* **Aim of the task**
Set every entry down again exactly, excluding any pictures.

▼

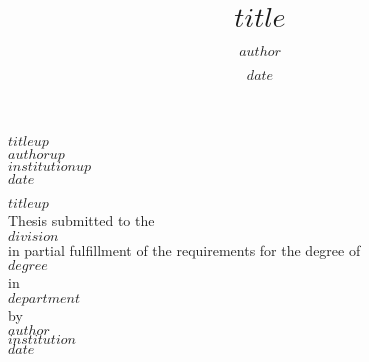 \documentclass[12pt,oneside,a4paper]{reedthesis}
\title{$title$}
\author{$author$}
\date{$date$}
\begin{document}

\pagestyle{empty}
\begin{coverpage}
  \centering
  \vspace*{\fill}
  $titleup$\\
  \vspace{7.5cm}
  $authorup$\\
  \vspace{7.5cm}
  $institutionup$\\
  $date$
  \vspace*{\fill}
\end{coverpage}



\newpage
\begin{titlepag2}
  \centering
  \vspace*{\fill}
  $titleup$\\
  \vspace{2.6cm}
  Thesis submitted to the\\
  $division$\\
  in partial fulfillment of the requirements for the degree of\\
  \vspace{2cm}
  $degree$\\
  in\\
  $department$\\
  \vspace{1.9cm}
  by\\
  $author$\\
  \vspace{3.8cm}
  $institution$\\
  $date$
  \vspace*{\fill}
\end{titlepag2}

\setcounter{page}{1}
\renewcommand{\thepage}{\roman{page}}%





\pagestyle{plain} %
\end{document}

▲

* **Exercise solution**
 \documentclass[12pt,oneside,a4paper]{reedthesis}
\title{$title$}
\author{$author$}
\date{$date$}
\begin{document}

\pagestyle{empty}
\begin{coverpage}
  \centering
  \vspace*{\fill}
  $titleup$\\
  \vspace{7.5cm}
  $authorup$\\
  \vspace{7.5cm}
  $institutionup$\\
  $date$
  \vspace*{\fill}
\end{coverpage}



\newpage
\begin{titlepag2}
  \centering
  \vspace*{\fill}
  $titleup$\\
  \vspace{2.6cm}
  Thesis submitted to the\\
  $division$\\
  in partial fulfillment of the requirements for the degree of\\
  \vspace{2cm}
  $degree$\\
  in\\
  $department$\\
  \vspace{1.9cm}
  by\\
  $author$\\
  \vspace{3.8cm}
  $institution$\\
  $date$
  \vspace*{\fill}
\end{titlepag2}

\setcounter{page}{1}
\renewcommand{\thepage}{\roman{page}}%





\pagestyle{plain} %
\end{document}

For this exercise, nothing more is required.